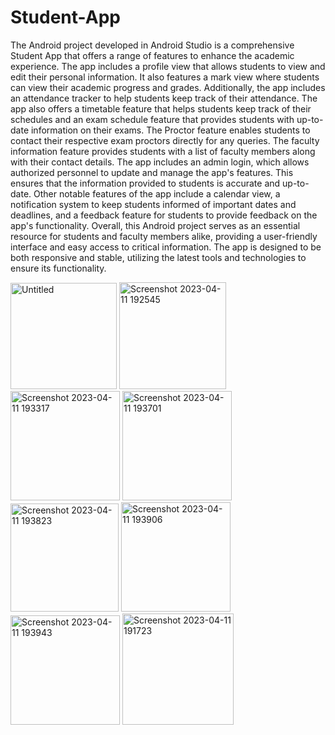 # Student-App

The Android project developed in Android Studio is a comprehensive Student App that offers a range of features to enhance the academic experience. The app includes a profile view that allows students to view and edit their personal information. It also features a mark view where students can view their academic progress and grades. Additionally, the app includes an attendance tracker to help students keep track of their attendance.
The app also offers a timetable feature that helps students keep track of their schedules and an exam schedule feature that provides students with up-to-date information on their exams. The Proctor feature enables students to contact their respective exam proctors directly for any queries. The faculty information feature provides students with a list of faculty members along with their contact details.
The app includes an admin login, which allows authorized personnel to update and manage the app's features.
 This ensures that the information provided to students is accurate and up-to-date. Other notable features of the app include a calendar view, a notification system to keep students informed of important dates and deadlines, and a feedback feature for students to provide feedback on the app's functionality.
Overall, this Android project serves as an essential resource for students and faculty members alike, providing a user-friendly interface and easy access to critical information. The app is designed to be both responsive and stable, utilizing the latest tools and technologies to ensure its functionality.

<img width="170" alt="Untitled" src="https://github.com/sathishkumar0909/Student-App/assets/89453856/519696dc-c0f7-4ab0-98a5-711176ca52ab">
<img width="171" alt="Screenshot 2023-04-11 192545" src="https://github.com/sathishkumar0909/Student-App/assets/89453856/c6b41220-7088-4730-a3c4-7b637ec8aac8">
<img width="175" alt="Screenshot 2023-04-11 193317" src="https://github.com/sathishkumar0909/Student-App/assets/89453856/b0a3d0d3-10a3-44fc-aefe-33581e73d55b">
<img width="175" alt="Screenshot 2023-04-11 193701" src="https://github.com/sathishkumar0909/Student-App/assets/89453856/5df5c51d-3a8c-4623-a902-868d053b6af0">
<img width="173" alt="Screenshot 2023-04-11 193823" src="https://github.com/sathishkumar0909/Student-App/assets/89453856/e2544061-2ee5-4191-9de9-9f51ff1afd52">
<img width="175" alt="Screenshot 2023-04-11 193906" src="https://github.com/sathishkumar0909/Student-App/assets/89453856/b8e87c27-e2c6-4e7c-97a2-4c33ff9d1cb9">
<img width="175" alt="Screenshot 2023-04-11 193943" src="https://github.com/sathishkumar0909/Student-App/assets/89453856/95574ee4-6029-42fc-a90b-c6d2757d9b1c">
<img width="178" alt="Screenshot 2023-04-11 191723" src="https://github.com/sathishkumar0909/Student-App/assets/89453856/10fcc615-d1fc-4411-ae9b-d7f61e2c3dc8">
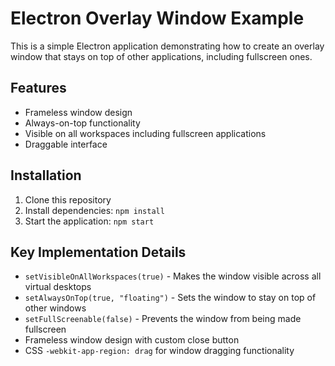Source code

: # Electron Overlay Window Example

This is a simple Electron application demonstrating how to create an overlay window that stays on top of other applications, including fullscreen ones.

## Features

- Frameless window design
- Always-on-top functionality
- Visible on all workspaces including fullscreen applications
- Draggable interface

## Installation

1. Clone this repository
2. Install dependencies: `npm install`
3. Start the application: `npm start`

## Key Implementation Details

- `setVisibleOnAllWorkspaces(true)` - Makes the window visible across all virtual desktops
- `setAlwaysOnTop(true, "floating")` - Sets the window to stay on top of other windows
- `setFullScreenable(false)` - Prevents the window from being made fullscreen
- Frameless window design with custom close button
- CSS `-webkit-app-region: drag` for window dragging functionality
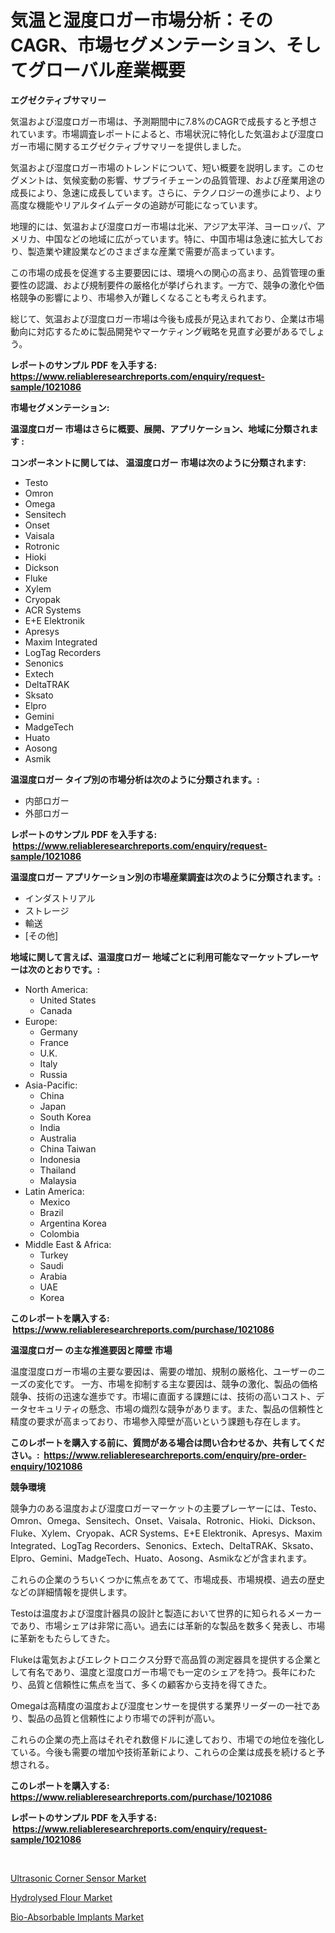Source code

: <p><h1>気温と湿度ロガー市場分析：そのCAGR、市場セグメンテーション、そしてグローバル産業概要</h1></p><p><strong>エグゼクティブサマリー</strong></p>
<p><p>気温および湿度ロガー市場は、予測期間中に7.8%のCAGRで成長すると予想されています。市場調査レポートによると、市場状況に特化した気温および湿度ロガー市場に関するエグゼクティブサマリーを提供しました。</p><p>気温および湿度ロガー市場のトレンドについて、短い概要を説明します。このセグメントは、気候変動の影響、サプライチェーンの品質管理、および産業用途の成長により、急速に成長しています。さらに、テクノロジーの進歩により、より高度な機能やリアルタイムデータの追跡が可能になっています。</p><p>地理的には、気温および湿度ロガー市場は北米、アジア太平洋、ヨーロッパ、アメリカ、中国などの地域に広がっています。特に、中国市場は急速に拡大しており、製造業や建設業などのさまざまな産業で需要が高まっています。</p><p>この市場の成長を促進する主要要因には、環境への関心の高まり、品質管理の重要性の認識、および規制要件の厳格化が挙げられます。一方で、競争の激化や価格競争の影響により、市場参入が難しくなることも考えられます。</p><p>総じて、気温および湿度ロガー市場は今後も成長が見込まれており、企業は市場動向に対応するために製品開発やマーケティング戦略を見直す必要があるでしょう。</p></p>
<p><strong>レポートのサンプル PDF を入手する: <a href="https://www.reliableresearchreports.com/enquiry/request-sample/1021086">https://www.reliableresearchreports.com/enquiry/request-sample/1021086</a></strong></p>
<p><strong>市場セグメンテーション:</strong></p>
<p><strong> 温湿度ロガー 市場はさらに概要、展開、アプリケーション、地域に分類されます :</strong></p>
<p><strong>コンポーネントに関しては、 温湿度ロガー 市場は次のように分類されます: &nbsp;</strong></p>
<p><ul><li>Testo</li><li>Omron</li><li>Omega</li><li>Sensitech</li><li>Onset</li><li>Vaisala</li><li>Rotronic</li><li>Hioki</li><li>Dickson</li><li>Fluke</li><li>Xylem</li><li>Cryopak</li><li>ACR Systems</li><li>E+E Elektronik</li><li>Apresys</li><li>Maxim Integrated</li><li>LogTag Recorders</li><li>Senonics</li><li>Extech</li><li>DeltaTRAK</li><li>Sksato</li><li>Elpro</li><li>Gemini</li><li>MadgeTech</li><li>Huato</li><li>Aosong</li><li>Asmik</li></ul></p>
<p><strong> 温湿度ロガー タイプ別の市場分析は次のように分類されます。:</strong></p>
<p><ul><li>内部ロガー</li><li>外部ロガー</li></ul></p>
<p><strong>レポートのサンプル PDF を入手する: &nbsp;<a href="https://www.reliableresearchreports.com/enquiry/request-sample/1021086">https://www.reliableresearchreports.com/enquiry/request-sample/1021086</a></strong></p>
<p><strong> 温湿度ロガー アプリケーション別の市場産業調査は次のように分類されます。:</strong></p>
<p><ul><li>インダストリアル</li><li>ストレージ</li><li>輸送</li><li>[その他]</li></ul></p>
<p><strong>地域に関して言えば、温湿度ロガー 地域ごとに利用可能なマーケットプレーヤーは次のとおりです。:</strong></p>
<p><ul>
    <li>
        North America:
        <ul>
            <li>United States</li>
            <li>Canada</li>
        </ul>
    </li>
    <li>
        Europe:
        <ul>
            <li>Germany</li>
            <li>France</li>
            <li>U.K.</li>
            <li>Italy</li>
            <li>Russia</li>
        </ul>
    </li>
    <li>
        Asia-Pacific:
        <ul>
            <li>China</li>
            <li>Japan</li>
            <li>South Korea</li>
            <li>India</li>
            <li>Australia</li>
            <li>China Taiwan</li>
            <li>Indonesia</li>
            <li>Thailand</li>
            <li>Malaysia</li>
        </ul>
    </li>
    <li>
        Latin America:
        <ul>
            <li>Mexico</li>
            <li>Brazil</li>
            <li>Argentina Korea</li>
            <li>Colombia</li>
        </ul>
    </li>
    <li>
        Middle East & Africa:
        <ul>
            <li>Turkey</li>
            <li>Saudi</li>
            <li>Arabia</li>
            <li>UAE</li>
            <li>Korea</li>
        </ul>
    </li>
    </ul></p>
<p><strong>このレポートを購入する: &nbsp;<a href="https://www.reliableresearchreports.com/purchase/1021086">https://www.reliableresearchreports.com/purchase/1021086</a></strong></p>
<p><strong>温湿度ロガー の主な推進要因と障壁 市場</strong></p>
<p><p>温度湿度ロガー市場の主要な要因は、需要の増加、規制の厳格化、ユーザーのニーズの変化です。 一方、市場を抑制する主な要因は、競争の激化、製品の価格競争、技術の迅速な進歩です。市場に直面する課題には、技術の高いコスト、データセキュリティの懸念、市場の熾烈な競争があります。また、製品の信頼性と精度の要求が高まっており、市場参入障壁が高いという課題も存在します。</p></p>
<p><strong>このレポートを購入する前に、質問がある場合は問い合わせるか、共有してください。:&nbsp; <a href="https://www.reliableresearchreports.com/enquiry/pre-order-enquiry/1021086">https://www.reliableresearchreports.com/enquiry/pre-order-enquiry/1021086</a></strong></p>
<p><strong>競争環境</strong></p>
<p><p>競争力のある温度および湿度ロガーマーケットの主要プレーヤーには、Testo、Omron、Omega、Sensitech、Onset、Vaisala、Rotronic、Hioki、Dickson、Fluke、Xylem、Cryopak、ACR Systems、E+E Elektronik、Apresys、Maxim Integrated、LogTag Recorders、Senonics、Extech、DeltaTRAK、Sksato、Elpro、Gemini、MadgeTech、Huato、Aosong、Asmikなどが含まれます。</p><p>これらの企業のうちいくつかに焦点をあてて、市場成長、市場規模、過去の歴史などの詳細情報を提供します。</p><p>Testoは温度および湿度計器具の設計と製造において世界的に知られるメーカーであり、市場シェアは非常に高い。過去には革新的な製品を数多く発表し、市場に革新をもたらしてきた。</p><p>Flukeは電気およびエレクトロニクス分野で高品質の測定器具を提供する企業として有名であり、温度と湿度ロガー市場でも一定のシェアを持つ。長年にわたり、品質と信頼性に焦点を当て、多くの顧客から支持を得てきた。</p><p>Omegaは高精度の温度および湿度センサーを提供する業界リーダーの一社であり、製品の品質と信頼性により市場での評判が高い。</p><p>これらの企業の売上高はそれぞれ数億ドルに達しており、市場での地位を強化している。今後も需要の増加や技術革新により、これらの企業は成長を続けると予想される。</p></p>
<p><strong>このレポートを購入する: &nbsp; <a href="https://www.reliableresearchreports.com/purchase/1021086">https://www.reliableresearchreports.com/purchase/1021086</a></strong></p>
<p><strong>レポートのサンプル PDF を入手する: &nbsp;<a href="https://www.reliableresearchreports.com/enquiry/request-sample/1021086">https://www.reliableresearchreports.com/enquiry/request-sample/1021086</a></strong><strong></strong></p>
<p>&nbsp;</p>
<p><p><a href="https://view.publitas.com/reportprime-1/ultrasonic-corner-sensor-market-growth-market-trends-covid-19-impact-and-forecasts-for-period-from-2023-2030/">Ultrasonic Corner Sensor Market</a></p><p><a href="https://view.publitas.com/reportprime-1/hydrolysed-flour-market-share-market-new-trends-analysis-report-by-type-by-application-by-end-use-by-region-and-segment-forecasts-2023-2030/">Hydrolysed Flour Market</a></p><p><a href="https://view.publitas.com/reportprime-1/bio-absorbable-implants-market-provides-a-comprehensive-analysis-including-a-macro-overview-of-the-market-as-well-as-micro-details-such-as-market-size-and-competitive-landscape/">Bio-Absorbable Implants Market</a></p></p>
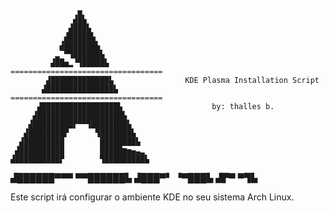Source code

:                    ▄
                  ▟█▙
                 ▟███▙
                ▟█████▙
               ▟███████▙
              ▂▔▀▜██████▙
             ▟██▅▂▝▜█████▙               ==================================
            ▟█████████████▙                KDE Plasma Installation Script
           ▟███████████████▙             ==================================
          ▟█████████████████▙                    by: thalles b.
         ▟███████████████████▙
        ▟█████████▛▀▀▜████████▙
       ▟████████▛      ▜███████▙
      ▟█████████        ████████▙
     ▟██████████        █████▆▅▄▃▂
    ▟██████████▛        ▜█████████▙
   ▟██████▀▀▀              ▀▀██████▙
  ▟███▀▘                       ▝▀███▙
 ▟▛▀                               ▀▜▙





Este script irá configurar o ambiente KDE no seu sistema Arch Linux.
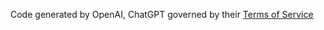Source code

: Code generated by OpenAI, ChatGPT governed by their [Terms of Service](https://openai.com/policies/terms-of-use)
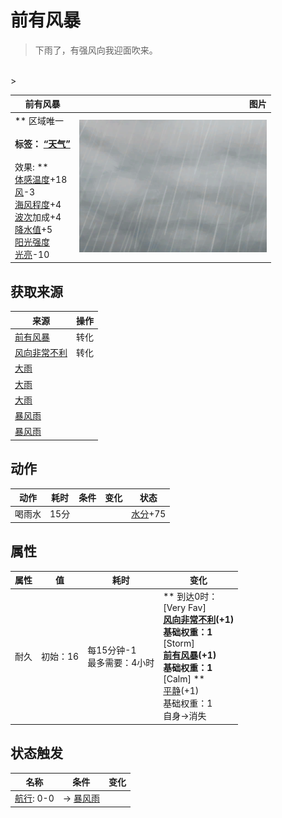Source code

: # 前有风暴  
> 下雨了，有强风向我迎面吹来。  
<br>  
>   
  
  前有风暴  |   图片   
 ----  |  ----:   
 ** 区域唯一 **<br><br>**标签：**	[“天气”](tag_Weather.md)<br><br>** 效果: **<br>[体感温度](TemperaturePerceived.md)+18<br>[风](Wind.md)-3<br>[海风程度](SeaAgitation.md)+4<br>[波次](WaveCounter.md)加成+4<br>[降水值](RainValue.md)+5<br>[阳光强度](SunStrength.md)<br>[光亮](Light.md)-10  |  <img decoding="async" src="Sprite/WeatherHeavyRain_0.png" href="a.md" style="max-width:300px;max-height:300px;">   
  
## 获取来源  
来源  |  操作  
----  |  ----  
[前有风暴](OpenSea_StormFront.md)  |  转化  
[风向非常不利](OpenSea_VeryUnFavourable.md)  |  转化  
[大雨](TropicalIsland_HeavyRain.md)  |    
[大雨](TropicalIsland_HeavyRainLong.md)  |    
[大雨](TropicalIsland_HeavyRainStart.md)  |    
[暴风雨](TropicalIsland_Storm.md)  |    
[暴风雨](TropicalIsland_StormStart.md)  |    
## 动作  
动作  |  耗时  |  条件  |  变化  |  状态  
----  |  ----  |  ----  |  ----  |  ----  
喝雨水<br>  |  15分  |    |    |  [水分](Hydration.md)+75  
## 属性   
属性  |  值  |  耗时  |  变化  
----  |  ----  |  ----  |  ----  
耐久  |  初始：16  |  每15分钟-1<br>最多需要：4小时  |  ** 到达0时： **<br>** [Very Fav] **<br>  [风向非常不利](OpenSea_VeryUnFavourable.md)(+1)<br>基础权重：1<br>** [Storm] **<br>  [前有风暴](OpenSea_StormFront.md)(+1)<br>基础权重：1<br>** [Calm] **<br>  [平静](OpenSea_Calm.md)(+1)<br>基础权重：1<br>自身→消失  
## 状态触发  
名称  |  条件  |  变化  
----  |  ----  |  ----  
  |  [航行](Sailed.md): 0-0  |  → [暴风雨](TropicalIsland_Storm.md)  


<script>document.title="前有风暴 - 卡牌生存百科 Card Survival Wiki";</script>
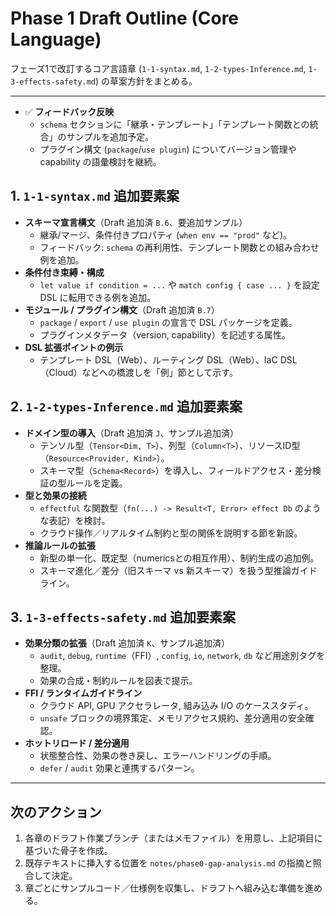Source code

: # Phase 1 Draft Outline (Core Language)

フェーズ1で改訂するコア言語章 (`1-1-syntax.md`, `1-2-types-Inference.md`, `1-3-effects-safety.md`) の草案方針をまとめる。

---

- ✅ **フィードバック反映**
  - `schema` セクションに「継承・テンプレート」「テンプレート関数との統合」のサンプルを追加予定。
  - プラグイン構文 (`package`/`use plugin`) についてバージョン管理や capability の語彙検討を継続。

## 1. `1-1-syntax.md` 追加要素案
- **スキーマ宣言構文**（Draft 追加済 `B.6`、要追加サンプル）
  - 継承/マージ、条件付きプロパティ (`when env == "prod"` など)。
  - フィードバック: `schema` の再利用性、テンプレート関数との組み合わせ例を追加。
- **条件付き束縛・構成**
  - `let value if condition = ...` や `match config { case ... }` を設定 DSL に転用できる例を追加。
- **モジュール / プラグイン構文**（Draft 追加済 `B.7`）
  - `package` / `export` / `use plugin` の宣言で DSL パッケージを定義。
  - プラグインメタデータ（version, capability）を記述する属性。
- **DSL 拡張ポイントの例示**
  - テンプレート DSL（Web）、ルーティング DSL（Web）、IaC DSL（Cloud）などへの橋渡しを「例」節として示す。

## 2. `1-2-types-Inference.md` 追加要素案
- **ドメイン型の導入**（Draft 追加済 `J`、サンプル追加済）
  - テンソル型（`Tensor<Dim, T>`）、列型（`Column<T>`）、リソースID型（`Resource<Provider, Kind>`）。
  - スキーマ型（`Schema<Record>`）を導入し、フィールドアクセス・差分検証の型ルールを定義。
- **型と効果の接続**
  - `effectful` な関数型（`fn(...) -> Result<T, Error> effect Db` のような表記）を検討。
  - クラウド操作／リアルタイム制約と型の関係を説明する節を新設。
- **推論ルールの拡張**
  - 新型の単一化、既定型（numericsとの相互作用）、制約生成の追加例。
  - スキーマ進化／差分（旧スキーマ vs 新スキーマ）を扱う型推論ガイドライン。

## 3. `1-3-effects-safety.md` 追加要素案
- **効果分類の拡張**（Draft 追加済 `K`、サンプル追加済）
  - `audit`, `debug`, `runtime`（FFI）, `config`, `io`, `network`, `db` など用途別タグを整理。
  - 効果の合成・制約ルールを図表で提示。
- **FFI / ランタイムガイドライン**
  - クラウド API, GPU アクセラレータ, 組み込み I/O のケーススタディ。
  - `unsafe` ブロックの境界策定、メモリアクセス規約、差分適用の安全確認。
- **ホットリロード / 差分適用**
  - 状態整合性、効果の巻き戻し、エラーハンドリングの手順。
  - `defer` / `audit` 効果と連携するパターン。

---

## 次のアクション
1. 各章のドラフト作業ブランチ（またはメモファイル）を用意し、上記項目に基づいた骨子を作成。
2. 既存テキストに挿入する位置を `notes/phase0-gap-analysis.md` の指摘と照合して決定。
3. 章ごとにサンプルコード／仕様例を収集し、ドラフトへ組み込む準備を進める。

##############################

=== What you should do ===
Filter the data above, keeping only lines that include the string "Installation".

=== Solution to the exercise ===
## Installation
            ▟█████████████▙                KDE Plasma Installation Script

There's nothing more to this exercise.